C’est que le gouvernement libéral fait face à d’autres pressions financières, notamment l’escalade des coûts d’autres acquisitions militaires, tels que le projet de construction d’une nouvelle flotte de navires, et des appels au contrôle des dépenses après une décennie de déficits.

«L’environnement financier dans lequel nous nous trouvons actuellement est de plus en plus précaire», admet l’analyste de la défense Rob Huebert, de l’Université de Calgary, qui craint que les libéraux ne finissent par «mettre cette question sous le tapis».

«Même si nous avions un gouvernement qui s’était engagé à assurer une sécurité stricte, nous nous sommes tellement peinturés dans le coin, comment on pourrait y arriver maintenant?»

Il faut dire que la flotte actuelle du Canada n’a pas aidé le dossier de la Marine. Présentés comme une bonne affaire lorsqu’ils ont été achetés à la Grande-Bretagne pour 750 millions $ en 1998, les sous-marins ont depuis passé plus de temps à quai qu’en mer, pour des réparations et de l’entretien.

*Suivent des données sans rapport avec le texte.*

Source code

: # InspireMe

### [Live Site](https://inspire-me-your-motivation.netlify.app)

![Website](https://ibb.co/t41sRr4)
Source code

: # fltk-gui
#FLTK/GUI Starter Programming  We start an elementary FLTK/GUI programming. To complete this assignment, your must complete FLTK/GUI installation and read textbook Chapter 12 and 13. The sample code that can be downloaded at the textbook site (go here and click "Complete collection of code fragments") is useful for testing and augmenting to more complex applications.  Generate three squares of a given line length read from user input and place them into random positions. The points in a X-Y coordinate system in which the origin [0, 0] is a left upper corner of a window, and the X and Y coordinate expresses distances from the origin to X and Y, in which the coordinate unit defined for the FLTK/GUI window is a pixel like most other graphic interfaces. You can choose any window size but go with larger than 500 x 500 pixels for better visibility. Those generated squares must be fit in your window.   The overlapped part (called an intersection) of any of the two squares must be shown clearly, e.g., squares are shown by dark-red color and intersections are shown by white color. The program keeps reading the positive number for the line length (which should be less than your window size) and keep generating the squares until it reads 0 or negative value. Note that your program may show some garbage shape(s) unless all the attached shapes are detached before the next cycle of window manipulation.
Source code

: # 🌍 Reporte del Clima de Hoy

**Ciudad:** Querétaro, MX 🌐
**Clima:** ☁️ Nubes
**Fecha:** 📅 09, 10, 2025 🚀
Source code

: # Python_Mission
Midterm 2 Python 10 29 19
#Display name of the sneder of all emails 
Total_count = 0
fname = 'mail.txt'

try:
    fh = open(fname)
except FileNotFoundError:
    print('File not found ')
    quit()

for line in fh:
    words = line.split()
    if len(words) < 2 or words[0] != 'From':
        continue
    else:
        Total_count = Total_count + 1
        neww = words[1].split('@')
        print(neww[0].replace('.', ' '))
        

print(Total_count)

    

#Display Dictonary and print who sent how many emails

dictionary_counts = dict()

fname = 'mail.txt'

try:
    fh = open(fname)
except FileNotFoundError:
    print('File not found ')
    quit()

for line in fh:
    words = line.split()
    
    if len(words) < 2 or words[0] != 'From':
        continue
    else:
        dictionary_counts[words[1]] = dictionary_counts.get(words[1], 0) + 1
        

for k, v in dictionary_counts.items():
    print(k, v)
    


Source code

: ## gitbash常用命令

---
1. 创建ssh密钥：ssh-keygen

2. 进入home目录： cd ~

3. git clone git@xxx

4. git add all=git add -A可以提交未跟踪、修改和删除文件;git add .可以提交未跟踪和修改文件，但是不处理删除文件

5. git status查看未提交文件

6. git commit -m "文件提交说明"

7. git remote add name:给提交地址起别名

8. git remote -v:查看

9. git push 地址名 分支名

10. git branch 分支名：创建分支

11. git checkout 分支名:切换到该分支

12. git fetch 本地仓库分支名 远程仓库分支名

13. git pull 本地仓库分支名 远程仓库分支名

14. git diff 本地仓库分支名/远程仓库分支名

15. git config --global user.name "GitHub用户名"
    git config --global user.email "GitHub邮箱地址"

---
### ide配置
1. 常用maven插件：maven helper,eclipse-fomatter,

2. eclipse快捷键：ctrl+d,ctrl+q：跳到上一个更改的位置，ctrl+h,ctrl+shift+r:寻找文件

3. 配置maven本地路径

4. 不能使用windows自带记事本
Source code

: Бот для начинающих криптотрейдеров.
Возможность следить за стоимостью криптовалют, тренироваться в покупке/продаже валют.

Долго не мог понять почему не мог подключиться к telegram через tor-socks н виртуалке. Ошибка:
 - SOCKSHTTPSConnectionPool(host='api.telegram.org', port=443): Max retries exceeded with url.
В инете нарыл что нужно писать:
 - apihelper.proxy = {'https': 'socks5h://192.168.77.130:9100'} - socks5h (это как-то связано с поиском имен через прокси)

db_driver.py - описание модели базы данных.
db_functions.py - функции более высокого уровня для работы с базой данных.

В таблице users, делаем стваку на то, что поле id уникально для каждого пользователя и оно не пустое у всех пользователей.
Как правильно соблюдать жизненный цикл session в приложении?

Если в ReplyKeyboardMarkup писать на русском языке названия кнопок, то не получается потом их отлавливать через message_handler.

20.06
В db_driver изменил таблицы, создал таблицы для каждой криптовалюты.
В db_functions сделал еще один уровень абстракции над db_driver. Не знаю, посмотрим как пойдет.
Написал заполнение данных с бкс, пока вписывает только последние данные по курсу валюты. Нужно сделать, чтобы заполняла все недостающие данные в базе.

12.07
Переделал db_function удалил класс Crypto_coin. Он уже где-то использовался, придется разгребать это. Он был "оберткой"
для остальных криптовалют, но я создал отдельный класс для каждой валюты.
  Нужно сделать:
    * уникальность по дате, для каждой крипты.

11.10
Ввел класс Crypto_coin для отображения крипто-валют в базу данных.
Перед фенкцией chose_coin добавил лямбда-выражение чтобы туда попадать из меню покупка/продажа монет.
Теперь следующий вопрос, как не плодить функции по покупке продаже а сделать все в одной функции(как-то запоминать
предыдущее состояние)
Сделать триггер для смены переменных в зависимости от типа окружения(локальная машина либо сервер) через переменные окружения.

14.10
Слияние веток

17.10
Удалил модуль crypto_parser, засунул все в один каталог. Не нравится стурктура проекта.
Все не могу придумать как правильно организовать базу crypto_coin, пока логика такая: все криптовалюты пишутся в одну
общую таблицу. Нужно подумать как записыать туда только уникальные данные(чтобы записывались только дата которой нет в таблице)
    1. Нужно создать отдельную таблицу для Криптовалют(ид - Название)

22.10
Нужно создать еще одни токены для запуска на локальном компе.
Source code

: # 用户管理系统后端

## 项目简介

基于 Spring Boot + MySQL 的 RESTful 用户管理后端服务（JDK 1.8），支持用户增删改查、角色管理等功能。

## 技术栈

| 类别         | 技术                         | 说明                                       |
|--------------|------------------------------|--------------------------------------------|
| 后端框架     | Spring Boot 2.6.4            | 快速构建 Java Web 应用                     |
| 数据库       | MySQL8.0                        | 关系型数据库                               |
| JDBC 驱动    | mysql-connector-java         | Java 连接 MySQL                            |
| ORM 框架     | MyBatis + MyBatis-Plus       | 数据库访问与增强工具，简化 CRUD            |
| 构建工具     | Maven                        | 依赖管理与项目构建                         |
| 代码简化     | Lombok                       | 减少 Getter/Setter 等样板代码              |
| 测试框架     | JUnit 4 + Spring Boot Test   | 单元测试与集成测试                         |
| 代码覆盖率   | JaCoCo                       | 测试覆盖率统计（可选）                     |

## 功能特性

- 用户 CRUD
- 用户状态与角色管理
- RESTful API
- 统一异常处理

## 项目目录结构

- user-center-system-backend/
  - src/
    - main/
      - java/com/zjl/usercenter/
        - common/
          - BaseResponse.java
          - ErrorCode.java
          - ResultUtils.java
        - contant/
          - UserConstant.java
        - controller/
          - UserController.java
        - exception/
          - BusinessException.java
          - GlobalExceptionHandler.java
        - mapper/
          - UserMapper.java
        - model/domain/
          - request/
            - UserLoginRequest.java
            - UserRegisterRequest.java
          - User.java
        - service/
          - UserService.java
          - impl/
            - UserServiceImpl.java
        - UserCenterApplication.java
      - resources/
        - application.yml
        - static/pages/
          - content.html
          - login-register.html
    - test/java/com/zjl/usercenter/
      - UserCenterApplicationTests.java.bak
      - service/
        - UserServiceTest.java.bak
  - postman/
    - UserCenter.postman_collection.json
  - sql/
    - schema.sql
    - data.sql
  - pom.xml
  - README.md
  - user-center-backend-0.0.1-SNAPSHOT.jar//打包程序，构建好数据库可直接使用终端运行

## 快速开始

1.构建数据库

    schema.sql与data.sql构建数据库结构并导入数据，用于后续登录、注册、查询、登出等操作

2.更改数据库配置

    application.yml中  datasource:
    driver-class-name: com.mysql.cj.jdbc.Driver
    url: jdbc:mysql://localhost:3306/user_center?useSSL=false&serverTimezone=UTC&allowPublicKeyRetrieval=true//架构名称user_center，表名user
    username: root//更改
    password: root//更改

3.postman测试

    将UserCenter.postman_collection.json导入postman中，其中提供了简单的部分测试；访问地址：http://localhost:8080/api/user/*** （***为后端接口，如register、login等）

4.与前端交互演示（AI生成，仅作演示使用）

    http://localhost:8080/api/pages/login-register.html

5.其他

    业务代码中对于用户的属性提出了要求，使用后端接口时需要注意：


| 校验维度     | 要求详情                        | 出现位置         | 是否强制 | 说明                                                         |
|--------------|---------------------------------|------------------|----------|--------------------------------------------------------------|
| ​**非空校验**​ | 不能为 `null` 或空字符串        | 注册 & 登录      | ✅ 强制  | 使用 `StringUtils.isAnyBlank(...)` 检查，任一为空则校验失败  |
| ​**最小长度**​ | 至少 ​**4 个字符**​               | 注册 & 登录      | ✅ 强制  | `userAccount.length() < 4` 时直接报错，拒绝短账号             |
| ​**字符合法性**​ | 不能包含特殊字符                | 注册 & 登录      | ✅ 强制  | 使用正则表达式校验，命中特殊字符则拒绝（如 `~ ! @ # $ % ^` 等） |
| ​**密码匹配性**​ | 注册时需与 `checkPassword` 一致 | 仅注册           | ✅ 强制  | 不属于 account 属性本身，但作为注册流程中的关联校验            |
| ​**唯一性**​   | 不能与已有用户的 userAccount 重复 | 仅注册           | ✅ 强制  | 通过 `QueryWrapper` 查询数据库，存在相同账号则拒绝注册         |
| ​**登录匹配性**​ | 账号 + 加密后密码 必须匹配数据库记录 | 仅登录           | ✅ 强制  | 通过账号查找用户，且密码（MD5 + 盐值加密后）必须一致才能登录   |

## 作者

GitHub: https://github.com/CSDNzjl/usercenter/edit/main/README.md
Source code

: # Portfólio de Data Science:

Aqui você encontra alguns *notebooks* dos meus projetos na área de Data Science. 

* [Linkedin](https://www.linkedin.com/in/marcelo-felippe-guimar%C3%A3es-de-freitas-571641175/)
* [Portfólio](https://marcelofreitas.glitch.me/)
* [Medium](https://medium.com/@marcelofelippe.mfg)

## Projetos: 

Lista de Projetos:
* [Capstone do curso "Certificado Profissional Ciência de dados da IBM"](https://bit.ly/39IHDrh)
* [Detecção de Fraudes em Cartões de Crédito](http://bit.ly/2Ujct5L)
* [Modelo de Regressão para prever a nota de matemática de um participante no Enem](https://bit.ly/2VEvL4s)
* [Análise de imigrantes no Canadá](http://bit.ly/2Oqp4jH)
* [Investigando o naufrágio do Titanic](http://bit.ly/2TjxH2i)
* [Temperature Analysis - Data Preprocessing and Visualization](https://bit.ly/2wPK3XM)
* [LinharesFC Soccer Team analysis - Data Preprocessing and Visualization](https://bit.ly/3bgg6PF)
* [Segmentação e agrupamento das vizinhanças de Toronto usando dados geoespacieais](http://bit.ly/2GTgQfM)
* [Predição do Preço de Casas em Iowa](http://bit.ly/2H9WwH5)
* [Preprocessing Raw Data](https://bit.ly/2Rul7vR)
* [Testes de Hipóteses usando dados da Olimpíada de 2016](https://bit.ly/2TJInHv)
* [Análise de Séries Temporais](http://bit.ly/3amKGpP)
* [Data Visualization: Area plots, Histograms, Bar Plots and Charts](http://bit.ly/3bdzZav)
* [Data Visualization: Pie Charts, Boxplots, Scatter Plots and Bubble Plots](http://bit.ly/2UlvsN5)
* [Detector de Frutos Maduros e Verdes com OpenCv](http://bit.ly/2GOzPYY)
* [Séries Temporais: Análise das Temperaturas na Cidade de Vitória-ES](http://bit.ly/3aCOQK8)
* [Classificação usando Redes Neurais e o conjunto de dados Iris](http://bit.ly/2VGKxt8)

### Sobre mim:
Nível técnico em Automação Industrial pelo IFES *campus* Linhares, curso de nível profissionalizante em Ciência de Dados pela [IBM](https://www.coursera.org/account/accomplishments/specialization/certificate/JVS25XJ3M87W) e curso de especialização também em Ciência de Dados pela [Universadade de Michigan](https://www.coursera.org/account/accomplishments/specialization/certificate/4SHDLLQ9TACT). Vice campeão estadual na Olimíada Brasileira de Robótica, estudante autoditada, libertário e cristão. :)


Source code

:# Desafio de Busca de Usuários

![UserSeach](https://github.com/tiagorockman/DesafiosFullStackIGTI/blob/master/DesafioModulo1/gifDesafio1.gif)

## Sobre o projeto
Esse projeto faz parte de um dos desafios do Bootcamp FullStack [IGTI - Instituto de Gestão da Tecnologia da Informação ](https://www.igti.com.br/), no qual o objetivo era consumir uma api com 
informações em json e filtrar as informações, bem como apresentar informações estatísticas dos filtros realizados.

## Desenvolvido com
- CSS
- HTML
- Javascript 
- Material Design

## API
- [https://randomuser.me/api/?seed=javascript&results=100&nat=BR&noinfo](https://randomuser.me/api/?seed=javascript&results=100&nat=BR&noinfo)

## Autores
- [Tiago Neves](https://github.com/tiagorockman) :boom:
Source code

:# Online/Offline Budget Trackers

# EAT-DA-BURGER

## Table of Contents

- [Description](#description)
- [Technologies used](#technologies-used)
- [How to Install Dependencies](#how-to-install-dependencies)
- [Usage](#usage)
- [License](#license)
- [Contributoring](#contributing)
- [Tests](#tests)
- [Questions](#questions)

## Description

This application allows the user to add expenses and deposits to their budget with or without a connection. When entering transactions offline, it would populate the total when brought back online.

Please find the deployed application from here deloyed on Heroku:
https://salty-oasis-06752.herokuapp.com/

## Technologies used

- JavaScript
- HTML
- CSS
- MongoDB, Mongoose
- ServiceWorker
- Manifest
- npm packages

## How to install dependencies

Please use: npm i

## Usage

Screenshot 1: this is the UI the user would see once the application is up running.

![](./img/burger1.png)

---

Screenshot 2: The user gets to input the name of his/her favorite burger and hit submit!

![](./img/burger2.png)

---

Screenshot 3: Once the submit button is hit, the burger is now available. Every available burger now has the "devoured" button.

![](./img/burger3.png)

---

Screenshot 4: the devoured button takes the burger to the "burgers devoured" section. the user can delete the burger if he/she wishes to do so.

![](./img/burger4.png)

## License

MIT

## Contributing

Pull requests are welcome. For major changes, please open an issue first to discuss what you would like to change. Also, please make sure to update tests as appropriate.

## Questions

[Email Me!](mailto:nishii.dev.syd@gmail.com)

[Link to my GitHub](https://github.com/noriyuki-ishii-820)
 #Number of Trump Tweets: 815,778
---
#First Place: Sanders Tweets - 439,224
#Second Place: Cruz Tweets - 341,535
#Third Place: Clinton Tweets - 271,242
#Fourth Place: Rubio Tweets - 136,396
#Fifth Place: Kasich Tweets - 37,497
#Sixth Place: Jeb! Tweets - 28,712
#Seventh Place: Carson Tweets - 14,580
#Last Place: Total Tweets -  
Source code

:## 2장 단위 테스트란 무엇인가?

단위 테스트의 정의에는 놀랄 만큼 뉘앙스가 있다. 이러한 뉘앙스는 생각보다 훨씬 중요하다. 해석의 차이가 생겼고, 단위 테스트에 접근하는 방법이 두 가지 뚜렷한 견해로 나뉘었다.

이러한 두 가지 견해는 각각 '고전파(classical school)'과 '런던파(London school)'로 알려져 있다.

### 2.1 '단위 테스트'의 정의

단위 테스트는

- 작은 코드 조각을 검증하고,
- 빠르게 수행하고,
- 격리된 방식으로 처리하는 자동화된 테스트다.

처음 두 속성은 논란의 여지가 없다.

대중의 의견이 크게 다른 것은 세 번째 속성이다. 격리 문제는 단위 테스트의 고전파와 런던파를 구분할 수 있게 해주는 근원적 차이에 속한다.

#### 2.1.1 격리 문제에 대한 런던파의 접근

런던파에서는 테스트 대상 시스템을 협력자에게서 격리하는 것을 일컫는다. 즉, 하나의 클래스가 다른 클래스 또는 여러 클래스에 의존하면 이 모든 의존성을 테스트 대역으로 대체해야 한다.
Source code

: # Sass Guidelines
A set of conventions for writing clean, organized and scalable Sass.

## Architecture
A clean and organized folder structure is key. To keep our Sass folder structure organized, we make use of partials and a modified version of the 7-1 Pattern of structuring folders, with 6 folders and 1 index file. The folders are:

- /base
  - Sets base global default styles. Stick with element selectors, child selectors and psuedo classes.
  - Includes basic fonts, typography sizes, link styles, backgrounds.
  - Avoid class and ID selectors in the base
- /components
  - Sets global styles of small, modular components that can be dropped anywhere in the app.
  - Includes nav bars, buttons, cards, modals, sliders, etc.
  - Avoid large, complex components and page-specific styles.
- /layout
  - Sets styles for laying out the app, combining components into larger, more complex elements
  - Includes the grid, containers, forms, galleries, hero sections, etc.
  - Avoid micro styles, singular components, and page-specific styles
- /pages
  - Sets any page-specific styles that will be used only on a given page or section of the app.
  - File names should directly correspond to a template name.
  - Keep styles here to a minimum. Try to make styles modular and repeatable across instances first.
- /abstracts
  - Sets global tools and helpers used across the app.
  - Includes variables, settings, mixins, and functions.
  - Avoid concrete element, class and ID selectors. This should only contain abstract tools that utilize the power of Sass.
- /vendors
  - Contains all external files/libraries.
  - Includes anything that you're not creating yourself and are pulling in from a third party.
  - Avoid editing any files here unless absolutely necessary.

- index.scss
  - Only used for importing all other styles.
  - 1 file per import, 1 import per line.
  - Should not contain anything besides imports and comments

Ottawa a été obligé d’investir des milliards de dollars dans la flotte depuis plus de 20 ans pour résoudre une série de problèmes et d’incidents, notamment des incendies et des soudures défectueuses. Il y a également eu plusieurs accidents pendant les opérations militaires et les essais en mer.

Les commandants militaires — actuels et anciens — insistent néanmoins sur le fait que les sous-marins sont essentiels à la défense des voies navigables du Canada ainsi qu’au succès des opérations militaires à l’étranger, d’autant plus que la Chine et la Russie se précipitent pour construire leurs propres flottes.

Décrivant les océans comme un champ de bataille en trois dimensions, le vice-amiral à la retraite Mark Norman explique que les sous-marins sont essentiels pour savoir et contrôler ce qui se passe sous les flots.

«J’ai déjà utilisé l’analogie d’un corps policier qui essaie de patrouiller dans les rues d’une ville, pour découvrir qu’il existe tout un système souterrain qui permet la libre circulation d’activités illicites à leur insu», a déclaré cet ancien commandant de la Marine.

Le partenariat «AUKUS» semble donner du poids à ces arguments, les États-Unis prenant la décision très inhabituelle d’accepter de partager leurs secrets de sous-marins nucléaires avec l’Australie — ce sera la deuxième fois seulement. 

«La réalité est que vous avez une course aux armements sous-marins en cours, a déclaré le professeur Huebert. Les Chinois, les Japonais, les Américains construisent des sous-marins à un rythme qu’on n’avait pas vu depuis un peu avant la Seconde Guerre mondiale.»